Today is cold and gray here in the state of Wisconsin, city of Green Bay. Going outside for a cigarette is not even enjoyable. I want to enjoy my vice. I love smoking, it occupies my fingers, mouth, mind, time. Just to have a smoke I have to bundle up like I'm going snowmobiling without the helmet. I so wished I were in Hawaii at this moment. I wouldn't even be awake yet. It would only be 5am. I would have heroin to look forward to when I woke up.
This morning I woke up thinking about Jess. I know I have a new suitor, but like always I want what I can't have. Plus who knows if this guy I met online will like me when he meets me. I know that I like Jess, I know that I love to fuck him. If only I were prettier, smarter, funnier, had a better attitude, were thinner, were anything but myself. If I were a model with big tits(I have big tits), but not the body to complement them, I would have many suitors. I could date Michale Pitt and fuck him like an animal. Just the thought makes me want to masturbate. Sorry Gledwood my King.
Watch neither of these guys will want anything to do with me in a week. Jess did promise to be my booty call until he found someone he can date. For whatever reason knowing there is another guy out there that might want to fuck me makes me only want to fuck Jess. I can't even explain how perfect Jess' cock is. Plus he's hot , and funny, and smart, and he doesn't want a relationship.

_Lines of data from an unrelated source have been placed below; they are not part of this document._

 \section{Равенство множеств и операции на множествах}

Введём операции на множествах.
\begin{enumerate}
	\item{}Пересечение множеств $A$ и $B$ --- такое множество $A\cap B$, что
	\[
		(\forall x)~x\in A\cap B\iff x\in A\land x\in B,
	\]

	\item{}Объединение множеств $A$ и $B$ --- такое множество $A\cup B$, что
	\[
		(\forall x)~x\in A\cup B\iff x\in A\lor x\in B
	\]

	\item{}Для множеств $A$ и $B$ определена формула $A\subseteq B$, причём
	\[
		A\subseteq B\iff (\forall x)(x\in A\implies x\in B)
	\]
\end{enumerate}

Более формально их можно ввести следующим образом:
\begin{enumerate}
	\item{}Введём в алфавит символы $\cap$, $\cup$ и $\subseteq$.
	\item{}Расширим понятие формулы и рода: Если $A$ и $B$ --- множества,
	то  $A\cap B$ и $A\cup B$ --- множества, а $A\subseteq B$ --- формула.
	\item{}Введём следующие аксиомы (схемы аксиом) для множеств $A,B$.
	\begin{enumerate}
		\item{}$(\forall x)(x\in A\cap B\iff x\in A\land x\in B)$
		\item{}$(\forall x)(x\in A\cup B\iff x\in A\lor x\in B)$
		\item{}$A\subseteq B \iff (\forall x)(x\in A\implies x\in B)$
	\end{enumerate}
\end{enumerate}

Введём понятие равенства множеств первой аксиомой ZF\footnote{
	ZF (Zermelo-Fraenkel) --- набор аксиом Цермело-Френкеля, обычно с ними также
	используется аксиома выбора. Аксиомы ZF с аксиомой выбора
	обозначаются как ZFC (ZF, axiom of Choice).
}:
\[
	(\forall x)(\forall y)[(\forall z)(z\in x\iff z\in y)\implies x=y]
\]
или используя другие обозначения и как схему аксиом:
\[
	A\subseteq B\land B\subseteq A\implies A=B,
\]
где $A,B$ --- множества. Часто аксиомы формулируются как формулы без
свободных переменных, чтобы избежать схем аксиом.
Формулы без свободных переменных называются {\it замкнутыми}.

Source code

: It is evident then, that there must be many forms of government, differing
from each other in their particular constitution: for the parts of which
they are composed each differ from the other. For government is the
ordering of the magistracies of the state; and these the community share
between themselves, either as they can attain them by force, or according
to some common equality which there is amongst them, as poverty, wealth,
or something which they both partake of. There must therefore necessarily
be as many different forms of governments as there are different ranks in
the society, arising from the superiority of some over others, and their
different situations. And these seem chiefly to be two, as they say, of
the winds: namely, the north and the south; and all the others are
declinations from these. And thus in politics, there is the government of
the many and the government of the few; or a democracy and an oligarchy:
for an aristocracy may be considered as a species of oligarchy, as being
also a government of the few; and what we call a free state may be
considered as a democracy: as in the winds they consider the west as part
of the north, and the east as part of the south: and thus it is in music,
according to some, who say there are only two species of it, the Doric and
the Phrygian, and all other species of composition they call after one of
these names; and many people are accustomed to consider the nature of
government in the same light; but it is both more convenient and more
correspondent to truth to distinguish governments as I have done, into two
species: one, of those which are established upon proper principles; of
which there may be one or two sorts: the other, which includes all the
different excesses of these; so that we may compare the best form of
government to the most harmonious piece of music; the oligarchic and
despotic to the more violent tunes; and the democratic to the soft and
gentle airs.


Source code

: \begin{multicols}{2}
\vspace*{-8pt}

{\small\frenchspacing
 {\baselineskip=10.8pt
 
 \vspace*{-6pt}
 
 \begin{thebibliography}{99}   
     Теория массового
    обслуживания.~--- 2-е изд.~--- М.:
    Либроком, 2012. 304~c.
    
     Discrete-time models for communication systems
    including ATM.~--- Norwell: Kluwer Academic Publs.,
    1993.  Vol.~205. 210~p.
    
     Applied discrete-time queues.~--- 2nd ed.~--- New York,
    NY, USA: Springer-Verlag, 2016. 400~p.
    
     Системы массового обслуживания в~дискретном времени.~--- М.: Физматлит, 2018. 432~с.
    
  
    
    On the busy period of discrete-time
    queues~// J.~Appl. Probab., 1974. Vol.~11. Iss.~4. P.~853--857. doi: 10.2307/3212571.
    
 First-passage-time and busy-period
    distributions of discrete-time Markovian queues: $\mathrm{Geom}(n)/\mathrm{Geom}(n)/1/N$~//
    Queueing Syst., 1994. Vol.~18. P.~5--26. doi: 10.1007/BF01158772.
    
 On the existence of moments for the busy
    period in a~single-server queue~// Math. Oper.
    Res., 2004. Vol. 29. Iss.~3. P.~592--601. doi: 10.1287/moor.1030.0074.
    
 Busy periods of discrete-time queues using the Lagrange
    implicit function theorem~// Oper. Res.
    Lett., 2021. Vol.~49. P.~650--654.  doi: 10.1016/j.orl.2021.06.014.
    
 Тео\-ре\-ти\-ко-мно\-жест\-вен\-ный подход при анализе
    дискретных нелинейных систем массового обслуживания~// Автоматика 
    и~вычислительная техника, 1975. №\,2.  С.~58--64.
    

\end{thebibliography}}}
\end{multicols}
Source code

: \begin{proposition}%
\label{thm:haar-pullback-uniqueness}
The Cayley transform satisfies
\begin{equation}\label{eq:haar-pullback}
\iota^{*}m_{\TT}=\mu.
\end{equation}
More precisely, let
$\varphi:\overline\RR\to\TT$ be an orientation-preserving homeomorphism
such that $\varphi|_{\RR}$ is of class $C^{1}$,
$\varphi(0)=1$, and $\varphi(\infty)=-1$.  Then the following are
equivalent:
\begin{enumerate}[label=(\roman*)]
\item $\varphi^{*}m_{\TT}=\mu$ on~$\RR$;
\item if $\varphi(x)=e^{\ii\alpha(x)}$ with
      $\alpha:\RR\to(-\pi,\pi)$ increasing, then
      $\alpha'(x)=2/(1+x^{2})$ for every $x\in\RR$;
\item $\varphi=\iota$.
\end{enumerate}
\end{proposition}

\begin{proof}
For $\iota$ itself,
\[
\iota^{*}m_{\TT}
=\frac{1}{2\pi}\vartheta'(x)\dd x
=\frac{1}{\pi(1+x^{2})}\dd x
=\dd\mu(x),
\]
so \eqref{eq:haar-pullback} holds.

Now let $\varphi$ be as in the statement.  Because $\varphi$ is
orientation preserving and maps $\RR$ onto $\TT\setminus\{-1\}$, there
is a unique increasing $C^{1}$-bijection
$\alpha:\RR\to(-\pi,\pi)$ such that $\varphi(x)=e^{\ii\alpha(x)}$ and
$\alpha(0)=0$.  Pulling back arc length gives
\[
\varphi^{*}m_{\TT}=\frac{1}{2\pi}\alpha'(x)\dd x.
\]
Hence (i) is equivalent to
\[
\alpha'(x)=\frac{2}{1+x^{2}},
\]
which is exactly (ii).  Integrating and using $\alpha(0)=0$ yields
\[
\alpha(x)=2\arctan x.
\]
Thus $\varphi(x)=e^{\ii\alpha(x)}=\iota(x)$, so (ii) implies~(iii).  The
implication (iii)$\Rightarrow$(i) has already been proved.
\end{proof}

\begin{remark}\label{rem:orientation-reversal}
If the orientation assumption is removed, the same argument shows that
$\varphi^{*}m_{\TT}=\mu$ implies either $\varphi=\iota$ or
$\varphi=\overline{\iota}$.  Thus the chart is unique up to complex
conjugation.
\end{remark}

Enough about guys. Being off of Methadone is strange. I cry at the drop of a dime. I can smell and taste things better. Showers don't scare me anymore. I can read a book all day again without falling asleep, I have no appetite, I want to walk around every where. My body is getting used to the pill, because my bowel movements are hard again, I still get sick to my stomach like I'm going to throw up in the evening. I've been watching a lot of the Nirvana Unplugged in New York DVD. God was Kurt attractive. Elliott Smith thought he was ugly, but in reality he was beautiful. Just not in the same way as Kurt. Sorry that was a bit off track, I just got up and put in the DVD. Elliott's songs are soul touching. I wish I could have been his lover. Known him as a close friend at least. Why they, two beautiful people with the world at their feet off themselves I just don't understand. I can sympathize, because suicide is back on my mind. But I don't have millions of dollars, I don't have the love of my life... person or Heorin. Elliott I just finished his bio, and it seems he wasn't that big of a junky. He liked uppers a lot. I hope Jesus wanted both of them for sunbeams. See I'm crying over them.

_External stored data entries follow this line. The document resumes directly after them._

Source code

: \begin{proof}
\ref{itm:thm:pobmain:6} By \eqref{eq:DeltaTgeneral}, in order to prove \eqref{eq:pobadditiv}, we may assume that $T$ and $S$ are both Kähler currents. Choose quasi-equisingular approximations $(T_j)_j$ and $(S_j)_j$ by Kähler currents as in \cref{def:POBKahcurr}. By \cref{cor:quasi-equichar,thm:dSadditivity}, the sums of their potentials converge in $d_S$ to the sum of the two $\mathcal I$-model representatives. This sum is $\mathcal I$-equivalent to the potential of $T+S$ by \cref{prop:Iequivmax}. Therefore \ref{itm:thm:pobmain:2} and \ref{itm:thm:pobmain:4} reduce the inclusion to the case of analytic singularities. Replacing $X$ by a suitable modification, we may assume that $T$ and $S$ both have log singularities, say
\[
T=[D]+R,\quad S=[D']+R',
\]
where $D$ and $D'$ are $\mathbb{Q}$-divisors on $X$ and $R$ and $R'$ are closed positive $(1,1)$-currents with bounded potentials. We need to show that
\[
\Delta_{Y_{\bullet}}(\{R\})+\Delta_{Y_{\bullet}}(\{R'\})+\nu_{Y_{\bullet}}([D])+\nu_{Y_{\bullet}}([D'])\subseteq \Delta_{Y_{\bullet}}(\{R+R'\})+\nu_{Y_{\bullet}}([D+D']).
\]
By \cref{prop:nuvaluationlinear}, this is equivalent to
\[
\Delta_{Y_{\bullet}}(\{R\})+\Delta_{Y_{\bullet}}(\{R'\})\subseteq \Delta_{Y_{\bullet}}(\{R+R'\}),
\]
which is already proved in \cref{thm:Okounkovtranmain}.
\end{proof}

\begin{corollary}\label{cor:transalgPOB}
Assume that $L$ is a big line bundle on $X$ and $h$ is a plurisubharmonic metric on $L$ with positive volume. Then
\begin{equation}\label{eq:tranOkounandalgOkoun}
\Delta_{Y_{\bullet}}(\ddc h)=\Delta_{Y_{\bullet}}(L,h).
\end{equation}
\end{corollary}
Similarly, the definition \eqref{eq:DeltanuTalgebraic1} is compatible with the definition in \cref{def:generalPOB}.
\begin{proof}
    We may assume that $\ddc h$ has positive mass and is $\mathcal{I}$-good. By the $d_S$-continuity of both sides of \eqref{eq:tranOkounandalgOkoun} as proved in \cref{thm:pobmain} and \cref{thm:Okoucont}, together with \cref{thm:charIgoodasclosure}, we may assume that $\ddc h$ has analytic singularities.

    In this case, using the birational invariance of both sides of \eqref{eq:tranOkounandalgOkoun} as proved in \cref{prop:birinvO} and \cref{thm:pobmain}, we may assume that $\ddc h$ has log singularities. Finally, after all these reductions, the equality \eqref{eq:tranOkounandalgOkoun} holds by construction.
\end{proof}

A gun to the head would be a lot easier than all this bullshit. Trying to prove something to a bunch of assholes who I don't need to prove anything to. I'm just a person. Food, shelter, water, its all I need, when did we have to make a stamp on the world. Most of us will die leaving only children behind who will do the same. A few of us will leave something epic behind, music, book, science, math, etc...

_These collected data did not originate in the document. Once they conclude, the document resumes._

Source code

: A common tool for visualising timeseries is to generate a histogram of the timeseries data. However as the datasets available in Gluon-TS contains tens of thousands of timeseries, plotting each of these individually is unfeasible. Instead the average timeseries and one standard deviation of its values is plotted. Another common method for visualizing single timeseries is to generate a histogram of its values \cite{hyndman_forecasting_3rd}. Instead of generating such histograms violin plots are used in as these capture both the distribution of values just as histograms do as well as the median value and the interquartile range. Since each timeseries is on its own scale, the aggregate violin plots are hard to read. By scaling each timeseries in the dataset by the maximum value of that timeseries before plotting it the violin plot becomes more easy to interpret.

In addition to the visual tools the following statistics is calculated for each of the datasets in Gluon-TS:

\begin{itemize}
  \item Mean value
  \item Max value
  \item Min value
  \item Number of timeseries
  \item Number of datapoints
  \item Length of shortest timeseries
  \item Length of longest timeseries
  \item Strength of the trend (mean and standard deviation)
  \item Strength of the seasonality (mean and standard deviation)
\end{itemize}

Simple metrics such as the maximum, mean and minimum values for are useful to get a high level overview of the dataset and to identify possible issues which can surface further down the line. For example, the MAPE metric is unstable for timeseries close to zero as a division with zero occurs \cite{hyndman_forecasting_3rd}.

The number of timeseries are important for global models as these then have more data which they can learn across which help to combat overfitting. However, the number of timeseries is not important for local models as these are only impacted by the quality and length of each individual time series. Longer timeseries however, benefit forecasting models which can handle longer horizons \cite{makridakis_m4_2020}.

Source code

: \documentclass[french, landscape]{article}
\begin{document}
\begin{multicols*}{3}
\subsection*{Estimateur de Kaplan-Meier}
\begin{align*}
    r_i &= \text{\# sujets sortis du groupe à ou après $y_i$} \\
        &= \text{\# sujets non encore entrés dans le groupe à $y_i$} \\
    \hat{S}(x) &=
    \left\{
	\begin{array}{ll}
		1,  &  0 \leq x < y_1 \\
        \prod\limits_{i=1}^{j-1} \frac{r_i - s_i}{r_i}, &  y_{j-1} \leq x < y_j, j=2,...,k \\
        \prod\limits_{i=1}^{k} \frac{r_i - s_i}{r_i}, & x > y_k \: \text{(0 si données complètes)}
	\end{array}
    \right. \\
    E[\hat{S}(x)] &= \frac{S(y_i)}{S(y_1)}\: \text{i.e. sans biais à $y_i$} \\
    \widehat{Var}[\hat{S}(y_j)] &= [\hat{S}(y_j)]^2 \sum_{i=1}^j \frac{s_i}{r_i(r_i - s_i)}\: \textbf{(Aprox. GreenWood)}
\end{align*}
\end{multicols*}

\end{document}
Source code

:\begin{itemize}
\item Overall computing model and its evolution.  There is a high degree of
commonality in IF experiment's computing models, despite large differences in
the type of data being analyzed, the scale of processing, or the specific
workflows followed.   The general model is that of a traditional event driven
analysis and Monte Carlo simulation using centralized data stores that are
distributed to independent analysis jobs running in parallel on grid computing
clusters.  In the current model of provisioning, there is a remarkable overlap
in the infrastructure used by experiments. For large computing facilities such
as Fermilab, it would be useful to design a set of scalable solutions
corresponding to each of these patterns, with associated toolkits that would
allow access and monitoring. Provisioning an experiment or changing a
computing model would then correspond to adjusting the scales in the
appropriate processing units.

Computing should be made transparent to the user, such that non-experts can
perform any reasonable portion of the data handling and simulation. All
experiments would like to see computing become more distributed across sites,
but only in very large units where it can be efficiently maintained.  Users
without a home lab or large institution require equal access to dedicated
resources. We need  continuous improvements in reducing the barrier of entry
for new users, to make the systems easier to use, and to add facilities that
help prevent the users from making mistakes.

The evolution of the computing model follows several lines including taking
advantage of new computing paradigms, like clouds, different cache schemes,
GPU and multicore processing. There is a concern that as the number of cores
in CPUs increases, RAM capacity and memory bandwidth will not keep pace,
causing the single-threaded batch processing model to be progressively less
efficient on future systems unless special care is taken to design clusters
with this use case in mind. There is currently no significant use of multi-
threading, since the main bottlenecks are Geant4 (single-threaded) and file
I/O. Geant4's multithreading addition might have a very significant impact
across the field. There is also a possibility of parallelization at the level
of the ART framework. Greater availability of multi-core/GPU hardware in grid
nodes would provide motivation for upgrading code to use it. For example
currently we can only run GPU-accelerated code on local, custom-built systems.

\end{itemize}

If it weren't for my parents I would end it all, stop trying to prove myself in the real world. I don't belong here. I don't want to be here. Every moment I am here I want to be numbed by opiates. I'm too sensitive for this world. Every time you comment and want to hurt me you do it. Worse now that I don't have methadone to shield me. Still I will not disable anon comments. Everyone has the right to their own opinion. Just don't break my soul.